### PROBLEM REQUIREMENTS:
Pull out from the material below all lines with "Online".

### DATA FOR THIS TASK:

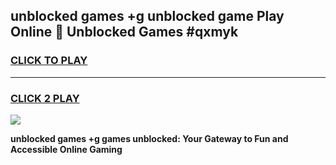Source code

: 
## unblocked games +g unblocked game Play Online 👋 Unblocked Games #qxmyk
<h3>
<a href="https://premium.freeplayer.one?title=unblocked_games_+g&ref=21F">CLICK TO PLAY</a></h3>
<hr>

<h3>
<a href="https://premium.freeplayer.one?title=unblocked_games_+g&ref=21F">CLICK 2 PLAY</a>
  
</h3>

<a href="https://premium.freeplayer.one?title=unblocked_games_+g&ref=21F/"><img src="https://clearcache.store/games.png"></a>


**unblocked games +g games unblocked: Your Gateway to Fun and Accessible Online Gaming**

### SOLUTION TO THE PROBLEM:
## unblocked games +g unblocked game Play Online 👋 Unblocked Games #qxmyk
**unblocked games +g games unblocked: Your Gateway to Fun and Accessible Online Gaming**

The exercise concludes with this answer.